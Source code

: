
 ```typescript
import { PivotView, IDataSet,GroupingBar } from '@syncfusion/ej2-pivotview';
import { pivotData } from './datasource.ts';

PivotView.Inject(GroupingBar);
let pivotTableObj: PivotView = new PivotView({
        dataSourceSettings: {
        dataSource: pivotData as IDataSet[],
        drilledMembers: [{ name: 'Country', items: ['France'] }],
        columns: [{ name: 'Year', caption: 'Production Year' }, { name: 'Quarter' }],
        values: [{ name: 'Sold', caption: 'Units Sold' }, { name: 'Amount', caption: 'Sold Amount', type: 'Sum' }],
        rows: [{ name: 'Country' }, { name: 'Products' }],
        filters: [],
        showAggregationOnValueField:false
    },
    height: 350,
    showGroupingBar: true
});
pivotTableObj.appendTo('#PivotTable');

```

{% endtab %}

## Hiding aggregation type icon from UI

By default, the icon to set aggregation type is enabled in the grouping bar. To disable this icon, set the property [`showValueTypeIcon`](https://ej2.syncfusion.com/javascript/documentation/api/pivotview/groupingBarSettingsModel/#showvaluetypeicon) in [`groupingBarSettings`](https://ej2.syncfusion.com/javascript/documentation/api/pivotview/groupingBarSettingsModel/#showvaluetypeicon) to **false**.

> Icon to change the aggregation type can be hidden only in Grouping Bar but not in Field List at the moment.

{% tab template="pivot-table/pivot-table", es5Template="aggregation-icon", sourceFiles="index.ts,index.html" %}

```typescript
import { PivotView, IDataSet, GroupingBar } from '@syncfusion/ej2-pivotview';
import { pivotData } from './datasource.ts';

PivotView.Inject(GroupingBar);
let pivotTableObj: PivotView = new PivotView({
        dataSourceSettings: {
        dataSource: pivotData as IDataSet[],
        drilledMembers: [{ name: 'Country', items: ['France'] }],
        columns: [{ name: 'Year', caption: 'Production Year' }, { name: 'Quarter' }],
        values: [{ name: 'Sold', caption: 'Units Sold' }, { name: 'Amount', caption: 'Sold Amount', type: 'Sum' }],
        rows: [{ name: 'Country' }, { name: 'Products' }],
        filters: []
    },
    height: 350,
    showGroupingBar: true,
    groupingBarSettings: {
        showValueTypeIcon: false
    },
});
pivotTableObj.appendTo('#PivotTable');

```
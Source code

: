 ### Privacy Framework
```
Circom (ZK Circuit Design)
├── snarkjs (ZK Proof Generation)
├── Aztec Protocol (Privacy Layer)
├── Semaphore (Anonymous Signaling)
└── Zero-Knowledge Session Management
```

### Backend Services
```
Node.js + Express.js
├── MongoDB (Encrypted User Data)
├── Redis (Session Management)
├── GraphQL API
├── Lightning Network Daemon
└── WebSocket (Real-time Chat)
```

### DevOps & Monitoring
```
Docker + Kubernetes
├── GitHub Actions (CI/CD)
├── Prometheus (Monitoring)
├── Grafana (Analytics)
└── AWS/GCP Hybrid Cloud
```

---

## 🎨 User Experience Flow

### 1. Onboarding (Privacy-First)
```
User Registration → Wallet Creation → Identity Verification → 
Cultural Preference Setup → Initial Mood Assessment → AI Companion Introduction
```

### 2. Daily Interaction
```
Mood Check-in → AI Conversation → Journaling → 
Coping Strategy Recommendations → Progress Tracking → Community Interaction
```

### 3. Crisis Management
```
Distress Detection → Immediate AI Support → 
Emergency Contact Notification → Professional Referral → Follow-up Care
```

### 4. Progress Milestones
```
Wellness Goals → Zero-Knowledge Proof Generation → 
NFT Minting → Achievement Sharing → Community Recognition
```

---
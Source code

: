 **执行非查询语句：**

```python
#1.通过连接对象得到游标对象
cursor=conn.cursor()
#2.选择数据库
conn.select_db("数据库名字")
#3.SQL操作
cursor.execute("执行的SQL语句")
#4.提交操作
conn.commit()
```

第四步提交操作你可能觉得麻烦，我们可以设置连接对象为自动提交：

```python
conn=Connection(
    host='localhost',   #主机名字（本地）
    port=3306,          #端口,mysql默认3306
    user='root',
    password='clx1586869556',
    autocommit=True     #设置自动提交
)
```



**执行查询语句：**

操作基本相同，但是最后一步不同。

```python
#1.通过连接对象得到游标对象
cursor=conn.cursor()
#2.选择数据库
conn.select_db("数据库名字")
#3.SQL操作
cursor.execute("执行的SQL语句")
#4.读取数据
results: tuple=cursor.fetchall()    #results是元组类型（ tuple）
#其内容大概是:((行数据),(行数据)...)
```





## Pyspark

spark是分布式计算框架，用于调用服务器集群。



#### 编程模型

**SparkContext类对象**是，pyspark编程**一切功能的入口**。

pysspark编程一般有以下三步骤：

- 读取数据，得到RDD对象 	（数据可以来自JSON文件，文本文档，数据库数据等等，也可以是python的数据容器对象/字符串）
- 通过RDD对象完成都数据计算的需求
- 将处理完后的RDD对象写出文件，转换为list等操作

------------------------------------

## Your instructions
Transcribe only, please, the lines from the first line of the records through the line with "## Hiding aggregation type icon from UI". Both of those lines are included.

## Output for this task
Source code

:
 ```typescript
import { PivotView, IDataSet,GroupingBar } from '@syncfusion/ej2-pivotview';
import { pivotData } from './datasource.ts';

PivotView.Inject(GroupingBar);
let pivotTableObj: PivotView = new PivotView({
        dataSourceSettings: {
        dataSource: pivotData as IDataSet[],
        drilledMembers: [{ name: 'Country', items: ['France'] }],
        columns: [{ name: 'Year', caption: 'Production Year' }, { name: 'Quarter' }],
        values: [{ name: 'Sold', caption: 'Units Sold' }, { name: 'Amount', caption: 'Sold Amount', type: 'Sum' }],
        rows: [{ name: 'Country' }, { name: 'Products' }],
        filters: [],
        showAggregationOnValueField:false
    },
    height: 350,
    showGroupingBar: true
});
pivotTableObj.appendTo('#PivotTable');

```

{% endtab %}

## Hiding aggregation type icon from UI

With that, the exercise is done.